◆ **Stored data entries**:
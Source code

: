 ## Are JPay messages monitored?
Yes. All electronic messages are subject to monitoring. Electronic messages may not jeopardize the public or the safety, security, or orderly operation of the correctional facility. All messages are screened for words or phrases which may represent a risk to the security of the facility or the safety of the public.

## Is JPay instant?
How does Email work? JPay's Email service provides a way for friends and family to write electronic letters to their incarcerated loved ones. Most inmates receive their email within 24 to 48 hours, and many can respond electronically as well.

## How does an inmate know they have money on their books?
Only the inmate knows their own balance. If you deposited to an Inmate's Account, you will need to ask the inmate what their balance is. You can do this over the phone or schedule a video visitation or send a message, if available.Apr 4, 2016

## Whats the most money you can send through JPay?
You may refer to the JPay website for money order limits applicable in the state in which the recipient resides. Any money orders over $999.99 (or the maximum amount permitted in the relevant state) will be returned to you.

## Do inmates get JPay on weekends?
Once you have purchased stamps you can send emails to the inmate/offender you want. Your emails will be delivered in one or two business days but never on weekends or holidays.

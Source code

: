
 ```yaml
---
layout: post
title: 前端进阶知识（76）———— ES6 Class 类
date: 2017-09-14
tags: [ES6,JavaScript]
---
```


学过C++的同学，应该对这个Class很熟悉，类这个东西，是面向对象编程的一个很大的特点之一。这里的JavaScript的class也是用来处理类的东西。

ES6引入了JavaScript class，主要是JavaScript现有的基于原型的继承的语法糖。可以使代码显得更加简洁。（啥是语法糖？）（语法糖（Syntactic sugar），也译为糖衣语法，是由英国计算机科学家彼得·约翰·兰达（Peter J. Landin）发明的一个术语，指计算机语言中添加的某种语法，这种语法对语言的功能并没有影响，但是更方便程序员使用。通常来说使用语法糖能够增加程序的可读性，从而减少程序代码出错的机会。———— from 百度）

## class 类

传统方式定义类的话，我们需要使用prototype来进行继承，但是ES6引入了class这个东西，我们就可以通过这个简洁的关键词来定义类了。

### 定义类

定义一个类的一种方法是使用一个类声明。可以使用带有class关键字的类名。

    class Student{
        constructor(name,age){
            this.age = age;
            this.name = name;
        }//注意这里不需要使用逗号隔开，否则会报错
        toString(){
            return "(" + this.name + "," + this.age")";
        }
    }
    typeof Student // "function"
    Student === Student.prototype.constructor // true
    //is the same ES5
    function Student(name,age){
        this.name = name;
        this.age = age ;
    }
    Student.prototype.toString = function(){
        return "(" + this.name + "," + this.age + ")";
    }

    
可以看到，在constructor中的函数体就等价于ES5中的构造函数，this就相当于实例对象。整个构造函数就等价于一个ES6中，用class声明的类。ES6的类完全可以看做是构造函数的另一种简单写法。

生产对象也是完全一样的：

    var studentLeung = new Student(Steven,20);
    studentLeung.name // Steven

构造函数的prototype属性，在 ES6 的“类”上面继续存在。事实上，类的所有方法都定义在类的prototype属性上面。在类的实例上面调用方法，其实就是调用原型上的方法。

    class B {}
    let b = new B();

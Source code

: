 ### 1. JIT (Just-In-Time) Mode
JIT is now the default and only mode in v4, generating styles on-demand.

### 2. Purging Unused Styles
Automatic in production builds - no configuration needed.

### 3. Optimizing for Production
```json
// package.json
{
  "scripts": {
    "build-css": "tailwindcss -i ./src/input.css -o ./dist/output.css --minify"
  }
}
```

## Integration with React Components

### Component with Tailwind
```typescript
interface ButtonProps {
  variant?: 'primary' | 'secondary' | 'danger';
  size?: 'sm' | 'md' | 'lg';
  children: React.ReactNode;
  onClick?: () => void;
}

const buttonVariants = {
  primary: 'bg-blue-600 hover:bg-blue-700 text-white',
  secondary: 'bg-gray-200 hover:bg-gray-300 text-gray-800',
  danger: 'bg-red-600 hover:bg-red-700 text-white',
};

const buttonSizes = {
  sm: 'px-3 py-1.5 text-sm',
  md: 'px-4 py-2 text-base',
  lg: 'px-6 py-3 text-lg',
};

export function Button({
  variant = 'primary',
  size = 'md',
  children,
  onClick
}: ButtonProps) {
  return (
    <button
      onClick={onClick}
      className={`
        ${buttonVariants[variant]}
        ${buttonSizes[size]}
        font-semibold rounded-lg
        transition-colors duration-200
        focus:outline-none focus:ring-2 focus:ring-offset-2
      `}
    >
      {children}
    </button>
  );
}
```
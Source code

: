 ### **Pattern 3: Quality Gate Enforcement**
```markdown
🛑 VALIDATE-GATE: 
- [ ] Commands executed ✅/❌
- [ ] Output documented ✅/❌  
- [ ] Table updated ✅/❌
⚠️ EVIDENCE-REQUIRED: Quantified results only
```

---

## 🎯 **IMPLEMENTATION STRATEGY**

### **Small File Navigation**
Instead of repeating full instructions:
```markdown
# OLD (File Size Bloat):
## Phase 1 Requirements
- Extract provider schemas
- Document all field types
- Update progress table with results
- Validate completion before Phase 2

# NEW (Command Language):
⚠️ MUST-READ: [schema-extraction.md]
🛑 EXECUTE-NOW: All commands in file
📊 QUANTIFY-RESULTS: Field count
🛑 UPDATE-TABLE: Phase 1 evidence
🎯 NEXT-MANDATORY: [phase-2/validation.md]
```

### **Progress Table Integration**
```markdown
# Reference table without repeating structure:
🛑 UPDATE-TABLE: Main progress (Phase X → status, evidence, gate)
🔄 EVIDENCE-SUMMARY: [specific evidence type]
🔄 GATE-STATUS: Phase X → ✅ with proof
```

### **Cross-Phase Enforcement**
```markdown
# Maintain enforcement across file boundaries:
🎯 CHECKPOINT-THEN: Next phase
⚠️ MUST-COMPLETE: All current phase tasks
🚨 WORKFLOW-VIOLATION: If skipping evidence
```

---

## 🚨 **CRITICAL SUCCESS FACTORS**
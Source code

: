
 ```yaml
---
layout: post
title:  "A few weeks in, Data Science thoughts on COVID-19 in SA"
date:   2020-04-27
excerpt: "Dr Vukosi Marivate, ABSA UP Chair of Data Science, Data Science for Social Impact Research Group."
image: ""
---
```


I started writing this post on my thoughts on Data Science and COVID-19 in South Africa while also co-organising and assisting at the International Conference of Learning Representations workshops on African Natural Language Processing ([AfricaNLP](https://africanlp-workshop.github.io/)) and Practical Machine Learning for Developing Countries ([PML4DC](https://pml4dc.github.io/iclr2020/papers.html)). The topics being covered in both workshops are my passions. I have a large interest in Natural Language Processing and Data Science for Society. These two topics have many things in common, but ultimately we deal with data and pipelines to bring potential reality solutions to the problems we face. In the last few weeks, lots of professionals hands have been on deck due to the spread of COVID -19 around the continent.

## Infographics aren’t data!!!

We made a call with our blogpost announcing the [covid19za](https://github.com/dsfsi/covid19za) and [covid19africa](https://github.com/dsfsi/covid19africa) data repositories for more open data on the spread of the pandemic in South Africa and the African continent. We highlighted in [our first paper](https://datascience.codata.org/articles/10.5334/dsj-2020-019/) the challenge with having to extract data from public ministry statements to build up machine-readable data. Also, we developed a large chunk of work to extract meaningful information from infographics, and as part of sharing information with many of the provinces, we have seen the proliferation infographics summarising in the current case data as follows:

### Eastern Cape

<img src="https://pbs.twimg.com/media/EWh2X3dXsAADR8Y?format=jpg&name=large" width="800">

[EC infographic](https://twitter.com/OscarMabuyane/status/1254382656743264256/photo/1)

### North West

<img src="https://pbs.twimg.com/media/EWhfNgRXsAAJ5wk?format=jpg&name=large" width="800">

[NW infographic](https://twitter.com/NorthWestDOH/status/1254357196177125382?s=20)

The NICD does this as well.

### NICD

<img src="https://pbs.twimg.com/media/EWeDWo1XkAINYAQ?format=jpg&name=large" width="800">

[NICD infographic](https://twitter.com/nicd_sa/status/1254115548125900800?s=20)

◆ **Work instruction**:
The job here is to find each line above with the word "width" and copy it.

◆ **Solution to this task**:
<img src="https://pbs.twimg.com/media/EWh2X3dXsAADR8Y?format=jpg&name=large" width="800">
<img src="https://pbs.twimg.com/media/EWhfNgRXsAAJ5wk?format=jpg&name=large" width="800">
<img src="https://pbs.twimg.com/media/EWeDWo1XkAINYAQ?format=jpg&name=large" width="800">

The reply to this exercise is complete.